Description of the task: What is needed here is an exact repetition of the records below, beginning at the line that has "va imagen de" and stopping after the line that has "Furthermore, he was rarely".

----- Record extracts

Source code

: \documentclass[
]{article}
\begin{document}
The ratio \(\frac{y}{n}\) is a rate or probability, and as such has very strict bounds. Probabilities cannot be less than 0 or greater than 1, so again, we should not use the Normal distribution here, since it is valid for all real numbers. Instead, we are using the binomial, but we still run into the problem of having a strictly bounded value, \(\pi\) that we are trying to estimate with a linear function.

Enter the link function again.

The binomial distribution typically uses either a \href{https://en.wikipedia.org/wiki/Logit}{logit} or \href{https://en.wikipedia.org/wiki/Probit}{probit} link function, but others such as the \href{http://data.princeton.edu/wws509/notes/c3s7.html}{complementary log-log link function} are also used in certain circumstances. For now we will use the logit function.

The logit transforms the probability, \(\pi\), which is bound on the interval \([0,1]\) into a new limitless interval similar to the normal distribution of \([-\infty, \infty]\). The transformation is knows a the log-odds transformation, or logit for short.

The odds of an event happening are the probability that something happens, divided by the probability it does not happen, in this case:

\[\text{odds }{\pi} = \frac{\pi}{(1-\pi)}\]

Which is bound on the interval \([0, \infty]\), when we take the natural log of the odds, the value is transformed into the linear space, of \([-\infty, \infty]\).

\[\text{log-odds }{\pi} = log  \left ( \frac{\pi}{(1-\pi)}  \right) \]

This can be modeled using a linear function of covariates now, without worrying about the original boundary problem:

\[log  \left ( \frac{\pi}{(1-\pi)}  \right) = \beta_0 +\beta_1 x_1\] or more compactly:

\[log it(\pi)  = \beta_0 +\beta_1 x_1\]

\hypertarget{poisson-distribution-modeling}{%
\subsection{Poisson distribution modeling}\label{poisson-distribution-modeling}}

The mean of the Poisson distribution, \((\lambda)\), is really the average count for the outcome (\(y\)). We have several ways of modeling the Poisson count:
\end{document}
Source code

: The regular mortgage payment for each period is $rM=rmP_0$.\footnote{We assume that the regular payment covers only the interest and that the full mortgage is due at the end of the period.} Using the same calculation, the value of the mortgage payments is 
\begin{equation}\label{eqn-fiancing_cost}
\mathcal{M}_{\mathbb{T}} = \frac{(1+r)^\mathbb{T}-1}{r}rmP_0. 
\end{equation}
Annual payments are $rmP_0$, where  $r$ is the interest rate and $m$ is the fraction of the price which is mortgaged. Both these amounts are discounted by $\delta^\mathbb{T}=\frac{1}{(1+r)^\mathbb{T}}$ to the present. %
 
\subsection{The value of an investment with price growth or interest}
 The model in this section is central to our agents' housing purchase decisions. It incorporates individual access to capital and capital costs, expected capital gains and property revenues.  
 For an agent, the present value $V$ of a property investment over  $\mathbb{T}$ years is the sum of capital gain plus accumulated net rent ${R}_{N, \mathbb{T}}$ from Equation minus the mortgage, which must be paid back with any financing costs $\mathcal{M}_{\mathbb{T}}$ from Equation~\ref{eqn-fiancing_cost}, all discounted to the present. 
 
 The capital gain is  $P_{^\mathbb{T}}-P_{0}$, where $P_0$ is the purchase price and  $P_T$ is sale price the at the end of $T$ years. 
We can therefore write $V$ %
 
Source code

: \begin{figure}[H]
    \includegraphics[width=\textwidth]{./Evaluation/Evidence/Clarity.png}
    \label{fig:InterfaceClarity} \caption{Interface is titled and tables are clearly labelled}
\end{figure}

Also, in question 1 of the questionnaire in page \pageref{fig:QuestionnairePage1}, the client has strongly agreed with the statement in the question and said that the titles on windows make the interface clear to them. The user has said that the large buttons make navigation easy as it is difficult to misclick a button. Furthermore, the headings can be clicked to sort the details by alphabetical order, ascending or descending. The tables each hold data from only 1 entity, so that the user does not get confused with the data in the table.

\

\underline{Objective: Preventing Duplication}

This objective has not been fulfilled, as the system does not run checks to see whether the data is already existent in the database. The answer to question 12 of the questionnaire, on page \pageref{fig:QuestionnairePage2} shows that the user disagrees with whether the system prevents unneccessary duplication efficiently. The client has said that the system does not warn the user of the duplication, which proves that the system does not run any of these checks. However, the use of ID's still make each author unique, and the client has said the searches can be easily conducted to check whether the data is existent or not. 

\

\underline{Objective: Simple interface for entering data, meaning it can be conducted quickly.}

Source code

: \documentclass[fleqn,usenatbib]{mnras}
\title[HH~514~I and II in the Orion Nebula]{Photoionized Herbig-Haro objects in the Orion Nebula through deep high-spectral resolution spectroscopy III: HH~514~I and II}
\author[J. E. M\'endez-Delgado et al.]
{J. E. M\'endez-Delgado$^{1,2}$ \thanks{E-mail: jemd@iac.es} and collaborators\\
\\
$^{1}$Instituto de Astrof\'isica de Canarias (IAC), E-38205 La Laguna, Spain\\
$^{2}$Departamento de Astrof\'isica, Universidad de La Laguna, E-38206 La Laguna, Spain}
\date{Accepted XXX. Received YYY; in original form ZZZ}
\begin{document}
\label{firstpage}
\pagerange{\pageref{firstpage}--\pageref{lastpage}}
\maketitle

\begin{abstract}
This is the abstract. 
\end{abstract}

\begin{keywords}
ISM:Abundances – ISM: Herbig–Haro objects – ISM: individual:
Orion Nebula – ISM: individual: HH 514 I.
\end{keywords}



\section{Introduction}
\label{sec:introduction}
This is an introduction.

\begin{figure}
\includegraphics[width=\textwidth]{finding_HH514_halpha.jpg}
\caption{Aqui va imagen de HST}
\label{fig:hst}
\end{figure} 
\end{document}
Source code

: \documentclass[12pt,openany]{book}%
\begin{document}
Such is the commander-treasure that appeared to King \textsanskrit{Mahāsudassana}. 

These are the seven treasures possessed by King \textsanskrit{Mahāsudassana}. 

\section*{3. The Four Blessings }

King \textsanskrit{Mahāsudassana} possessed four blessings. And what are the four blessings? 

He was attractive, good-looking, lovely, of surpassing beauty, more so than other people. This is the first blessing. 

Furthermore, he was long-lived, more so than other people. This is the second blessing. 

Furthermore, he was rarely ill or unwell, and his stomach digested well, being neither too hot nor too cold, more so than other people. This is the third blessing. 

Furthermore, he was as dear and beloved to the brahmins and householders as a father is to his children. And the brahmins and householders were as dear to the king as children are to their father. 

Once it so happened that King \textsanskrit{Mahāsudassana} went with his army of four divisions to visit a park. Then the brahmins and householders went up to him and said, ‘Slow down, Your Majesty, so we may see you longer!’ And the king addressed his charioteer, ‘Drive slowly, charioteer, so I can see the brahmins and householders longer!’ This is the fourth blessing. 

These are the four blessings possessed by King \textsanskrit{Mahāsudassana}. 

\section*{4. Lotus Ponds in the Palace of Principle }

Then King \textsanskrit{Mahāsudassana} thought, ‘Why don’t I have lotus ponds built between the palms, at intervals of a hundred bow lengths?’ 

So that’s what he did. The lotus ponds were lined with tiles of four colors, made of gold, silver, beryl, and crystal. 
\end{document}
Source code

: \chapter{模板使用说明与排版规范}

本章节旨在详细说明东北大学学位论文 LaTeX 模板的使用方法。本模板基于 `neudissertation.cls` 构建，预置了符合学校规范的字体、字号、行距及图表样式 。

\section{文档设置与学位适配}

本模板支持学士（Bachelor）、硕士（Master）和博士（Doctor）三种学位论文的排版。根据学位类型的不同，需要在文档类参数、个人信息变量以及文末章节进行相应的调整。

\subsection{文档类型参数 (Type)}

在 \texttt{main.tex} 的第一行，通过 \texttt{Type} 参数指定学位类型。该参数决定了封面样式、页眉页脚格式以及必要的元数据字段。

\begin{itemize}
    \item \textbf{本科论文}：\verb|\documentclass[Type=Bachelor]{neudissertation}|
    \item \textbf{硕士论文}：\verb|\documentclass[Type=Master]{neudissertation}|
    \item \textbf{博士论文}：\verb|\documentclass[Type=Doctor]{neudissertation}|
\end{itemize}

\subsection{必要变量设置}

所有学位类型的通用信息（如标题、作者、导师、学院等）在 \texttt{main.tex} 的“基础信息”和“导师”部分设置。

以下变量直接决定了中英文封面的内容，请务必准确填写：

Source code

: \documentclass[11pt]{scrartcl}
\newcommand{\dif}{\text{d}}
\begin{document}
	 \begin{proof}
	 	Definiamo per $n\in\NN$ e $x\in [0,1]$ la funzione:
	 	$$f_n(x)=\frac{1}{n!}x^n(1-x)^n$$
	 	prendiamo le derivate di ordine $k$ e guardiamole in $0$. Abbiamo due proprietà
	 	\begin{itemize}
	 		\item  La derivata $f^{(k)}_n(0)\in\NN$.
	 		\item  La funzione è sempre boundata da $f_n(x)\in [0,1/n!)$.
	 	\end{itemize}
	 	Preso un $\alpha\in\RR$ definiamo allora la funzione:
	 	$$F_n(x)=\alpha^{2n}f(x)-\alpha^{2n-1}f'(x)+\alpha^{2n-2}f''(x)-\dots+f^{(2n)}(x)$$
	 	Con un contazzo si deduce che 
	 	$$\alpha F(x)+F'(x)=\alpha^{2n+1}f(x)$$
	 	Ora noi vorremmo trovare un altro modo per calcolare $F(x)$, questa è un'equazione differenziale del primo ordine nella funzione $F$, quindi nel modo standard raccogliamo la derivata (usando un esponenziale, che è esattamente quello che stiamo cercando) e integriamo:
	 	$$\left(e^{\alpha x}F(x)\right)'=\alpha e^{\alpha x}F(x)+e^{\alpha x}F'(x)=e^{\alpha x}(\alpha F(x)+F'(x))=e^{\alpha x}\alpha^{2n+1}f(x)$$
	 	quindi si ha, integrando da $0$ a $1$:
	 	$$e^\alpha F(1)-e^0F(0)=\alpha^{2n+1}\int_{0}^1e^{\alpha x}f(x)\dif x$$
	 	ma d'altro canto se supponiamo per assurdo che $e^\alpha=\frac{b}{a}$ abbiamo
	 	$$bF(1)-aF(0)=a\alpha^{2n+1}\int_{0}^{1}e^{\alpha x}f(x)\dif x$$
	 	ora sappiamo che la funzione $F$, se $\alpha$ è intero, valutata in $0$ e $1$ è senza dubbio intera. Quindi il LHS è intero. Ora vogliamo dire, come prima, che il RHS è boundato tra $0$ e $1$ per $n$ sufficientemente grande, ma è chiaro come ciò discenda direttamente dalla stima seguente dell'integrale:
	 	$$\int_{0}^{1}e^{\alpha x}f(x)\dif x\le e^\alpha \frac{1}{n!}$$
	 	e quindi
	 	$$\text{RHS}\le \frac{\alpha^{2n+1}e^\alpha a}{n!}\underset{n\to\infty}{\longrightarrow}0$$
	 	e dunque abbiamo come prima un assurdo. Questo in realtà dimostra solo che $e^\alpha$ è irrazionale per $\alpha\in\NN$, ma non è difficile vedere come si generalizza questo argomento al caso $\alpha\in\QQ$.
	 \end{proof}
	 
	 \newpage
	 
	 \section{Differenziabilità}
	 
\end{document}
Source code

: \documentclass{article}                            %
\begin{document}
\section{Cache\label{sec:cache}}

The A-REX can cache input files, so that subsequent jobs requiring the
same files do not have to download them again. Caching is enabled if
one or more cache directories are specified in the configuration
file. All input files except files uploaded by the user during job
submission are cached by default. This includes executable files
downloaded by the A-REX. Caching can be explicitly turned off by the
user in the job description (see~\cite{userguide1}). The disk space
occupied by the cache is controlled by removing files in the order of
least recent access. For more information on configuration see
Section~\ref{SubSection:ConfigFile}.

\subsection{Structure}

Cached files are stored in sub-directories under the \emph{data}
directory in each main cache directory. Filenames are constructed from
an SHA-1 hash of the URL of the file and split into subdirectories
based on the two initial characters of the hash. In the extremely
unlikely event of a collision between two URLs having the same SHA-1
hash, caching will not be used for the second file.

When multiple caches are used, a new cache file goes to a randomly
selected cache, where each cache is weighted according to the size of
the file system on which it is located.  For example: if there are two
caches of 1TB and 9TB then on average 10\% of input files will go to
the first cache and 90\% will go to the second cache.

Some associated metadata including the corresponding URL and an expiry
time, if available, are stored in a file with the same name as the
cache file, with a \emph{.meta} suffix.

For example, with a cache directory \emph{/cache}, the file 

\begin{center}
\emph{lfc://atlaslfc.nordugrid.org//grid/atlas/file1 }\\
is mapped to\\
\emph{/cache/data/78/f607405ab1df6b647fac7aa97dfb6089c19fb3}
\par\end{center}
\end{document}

----------

Answer area:
\caption{Aqui va imagen de HST}
\label{fig:hst}
\end{figure} 
\end{document}
Source code

: \documentclass[12pt,openany]{book}%
\begin{document}
Such is the commander-treasure that appeared to King \textsanskrit{Mahāsudassana}. 

These are the seven treasures possessed by King \textsanskrit{Mahāsudassana}. 

\section*{3. The Four Blessings }

King \textsanskrit{Mahāsudassana} possessed four blessings. And what are the four blessings? 

He was attractive, good-looking, lovely, of surpassing beauty, more so than other people. This is the first blessing. 

Furthermore, he was long-lived, more so than other people. This is the second blessing. 

Furthermore, he was rarely ill or unwell, and his stomach digested well, being neither too hot nor too cold, more so than other people. This is the third blessing. 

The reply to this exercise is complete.